Der Untericht an sich zog sie ziemlich in die Länge, da wir nur das Alphabet, die zehn Ziffern und dann unsere Namen lernten. Ich konnte eh schon lesen und schreiben und auch Arisa hatte genau das schon von Tanya gelernt. Also starrten wir aus dem Fenster und beobachteten wie die Sandplätze auf dem Hof sich in riesige Schlammpfützen verwandelten. Das Klingeln zur Mittagspause war eine echte Erlösung. „Haaa... Das war unerwartet langweilig“, stöhnte ich beim Rausgehen, was Frau Kazu natürlich nicht überhörte. „So ist das am Anfang. Nytra, ich möchte, dass du noch einen Moment bleibst.“ „Soll ich draußen auf dich warten?“, fragte Arisa besorgt, doch ich schüttelte den Kopf. „Ist schon gut. Ich komme sofort nach“, grinste ich, um sie zu beruhigen. Hinterher belauschte sie uns noch.

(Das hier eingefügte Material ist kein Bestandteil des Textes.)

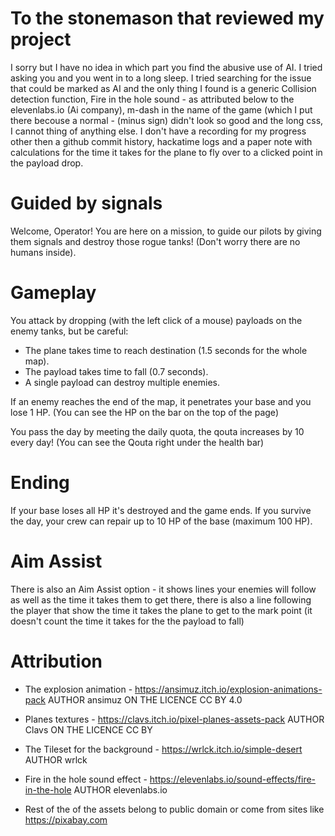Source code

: # To the stonemason that reviewed my project
I sorry but I have no idea in which part you find the abusive use of AI. I tried asking you and you went in to a long sleep. I tried searching for the issue that could be marked as AI and the only thing I found is a generic Collision detection function, Fire in the hole sound - as attributed below to the elevenlabs.io (Ai company), m-dash in the name of the game (which I put there becouse a normal - (minus sign) didn't look so good and the long css, I cannot thing of anything else. I don't have a recording for my progress other then a github commit history, hackatime logs and a paper note with calculations for the 
time it takes for the plane to fly over to a clicked point in the payload drop.

# Guided by signals
Welcome, Operator! You are here on a mission, to guide our pilots by giving them signals and destroy those rogue tanks! (Don't worry there are no humans inside).

# Gameplay
You attack by dropping (with the left click of a mouse) payloads on the enemy tanks, but be careful:
- The plane takes time to reach destination (1.5 seconds for the whole map).
- The payload takes time to fall (0.7 seconds).
- A single payload can destroy multiple enemies.

If an enemy reaches the end of the map, it penetrates your base and you lose 1 HP.
(You can see the HP on the bar on the top of the page)

You pass the day by meeting the daily quota, the qouta increases by 10 every day!
(You can see the Qouta right under the health bar)

# Ending
If your base loses all HP it's destroyed and the game ends.
If you survive the day, your crew can repair up to 10 HP of the base (maximum 100 HP).

# Aim Assist
There is also an Aim Assist option - it shows lines your enemies will follow as well as the time it takes them to get there, there is also a line following the player that show the time it takes the plane to get to the mark point (it doesn't count the time it takes for the the payload to fall)

# Attribution
- The explosion animation - https://ansimuz.itch.io/explosion-animations-pack AUTHOR ansimuz ON THE LICENCE CC BY 4.0
- Planes textures - https://clavs.itch.io/pixel-planes-assets-pack AUTHOR Clavs ON THE LICENCE CC BY
- The Tileset for the background - https://wrlck.itch.io/simple-desert AUTHOR wrlck
- Fire in the hole sound effect - https://elevenlabs.io/sound-effects/fire-in-the-hole AUTHOR elevenlabs.io

- Rest of the of the assets belong to public domain or come from sites like https://pixabay.com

Als alle weg waren, drehte ich mich mit verschränkten Armen zu Frau Kazu um. „Also, was wollen Sie?“ „Nichts besonderes, du musst nicht so abwehrend reagieren. Du bist mit einem Nachnamen angemeldet, möchtest diesen aber ablegen, richtig? Ich gehe mal davon aus, dass du demnach familiäre Probleme hast. Dafür sprechen auch die Geschichten, die ich über deine Ankunft hier gehört habe. Wenn du möchtest, besorge ich dir die Sondererlaubnis. Dann musst du nie wieder dorthin zurück“, bot sie mir überraschend ruhig an. „Das wäre sehr freundlich von Ihnen...“, war alles, was ich antwortete. Ich musste mir auf die Unterlippe beißen und nach unten schauen. Die Aussicht nie wieder an diesen Ort zurück zu müssen, war zu ergreifend. „Kein Problem... Ich weiß, das haben dir bisher sicher einige gesagt, aber wenn du mal reden möchtest, kannst du immer zu mir kommen. Das bleibt auch alles unter uns.“ Wütend schaute ich wieder hoch. Ich hatte die Schnauze voll davon, dass alle reden wollten. Reden änderte nichts und machte nichts besser! Ich hatte erwartet, dass sie mich mit einem dieser ekelhaften 'Vertrau-mir'-Lächeln anstarren würde, doch stattdessen schaute sie gedankenverloren aus dem Fenster. „Du denkst dir jetzt, dass das alles Blödsinn ist und dass du mit niemandem reden willst. Das ist auch in Ordnung. Ich weiß wie das ist...“, sie strich sich über die Arme, als wäre ihr kalt.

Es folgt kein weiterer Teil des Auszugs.